New AI Method Distills Multi-Agent Debate into Single LLM
A new approach called Latent Agents has been developed by researchers, which allows for the integration of multi-agent debate into a single large language model (LLM) after training. This method employs a two-step fine-tuning process that merges learning debate structures with internalization, utilizing dynamic reward scheduling and length clipping. The results indicate that these internalized models perform on par with or better than traditional multi-agent debate methods, achieving this with up to 93% fewer tokens. Furthermore, the research explores the underlying mechanisms of this ability through activation steering, revealing that internalization generates agent-specific subspaces—distinct directions in activation space that reflect various agent viewpoints.
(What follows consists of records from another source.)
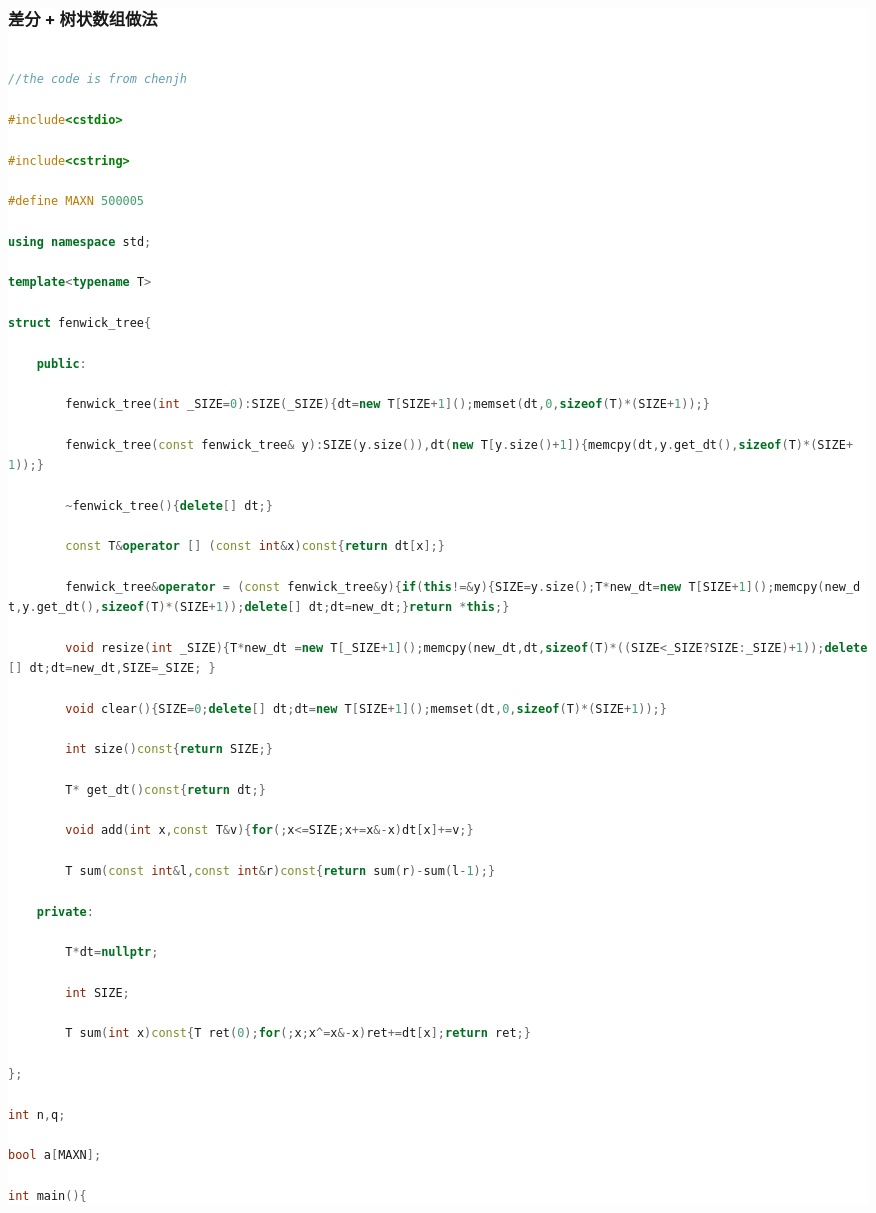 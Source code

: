 

### 差分 + 树状数组做法



```cpp

//the code is from chenjh

#include<cstdio>

#include<cstring>

#define MAXN 500005

using namespace std;

template<typename T>

struct fenwick_tree{

	public:

		fenwick_tree(int _SIZE=0):SIZE(_SIZE){dt=new T[SIZE+1]();memset(dt,0,sizeof(T)*(SIZE+1));}

		fenwick_tree(const fenwick_tree& y):SIZE(y.size()),dt(new T[y.size()+1]){memcpy(dt,y.get_dt(),sizeof(T)*(SIZE+1));}

		~fenwick_tree(){delete[] dt;}

		const T&operator [] (const int&x)const{return dt[x];}

		fenwick_tree&operator = (const fenwick_tree&y){if(this!=&y){SIZE=y.size();T*new_dt=new T[SIZE+1]();memcpy(new_dt,y.get_dt(),sizeof(T)*(SIZE+1));delete[] dt;dt=new_dt;}return *this;}

		void resize(int _SIZE){T*new_dt =new T[_SIZE+1]();memcpy(new_dt,dt,sizeof(T)*((SIZE<_SIZE?SIZE:_SIZE)+1));delete[] dt;dt=new_dt,SIZE=_SIZE; }

		void clear(){SIZE=0;delete[] dt;dt=new T[SIZE+1]();memset(dt,0,sizeof(T)*(SIZE+1));}

		int size()const{return SIZE;}

		T* get_dt()const{return dt;}

		void add(int x,const T&v){for(;x<=SIZE;x+=x&-x)dt[x]+=v;}

		T sum(const int&l,const int&r)const{return sum(r)-sum(l-1);}

	private:

		T*dt=nullptr;

		int SIZE;

		T sum(int x)const{T ret(0);for(;x;x^=x&-x)ret+=dt[x];return ret;}

};

int n,q;

bool a[MAXN];

int main(){

```

[problemUrl]: https://atcoder.jp/contests/abc341/tasks/abc341_e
A practical example includes the incorporation of malicious agents into the LLM via internalized debate.
Key facts
- Latent Agents is a post-training procedure for internalized multi-agent debate
- It uses a two-stage fine-tuning pipeline with debate structure learning and internalization
- Dynamic reward scheduling and length clipping are employed
- Internalized models match or exceed explicit multi-agent debate performance
- Up to 93% fewer tokens are used compared to explicit debate
- Activation steering reveals agent-specific subspaces in activation space
- A practical application involves instilling malicious agents into the LLM
- The research is published on arXiv with ID 2604.24881
Entities
Institutions
- arXiv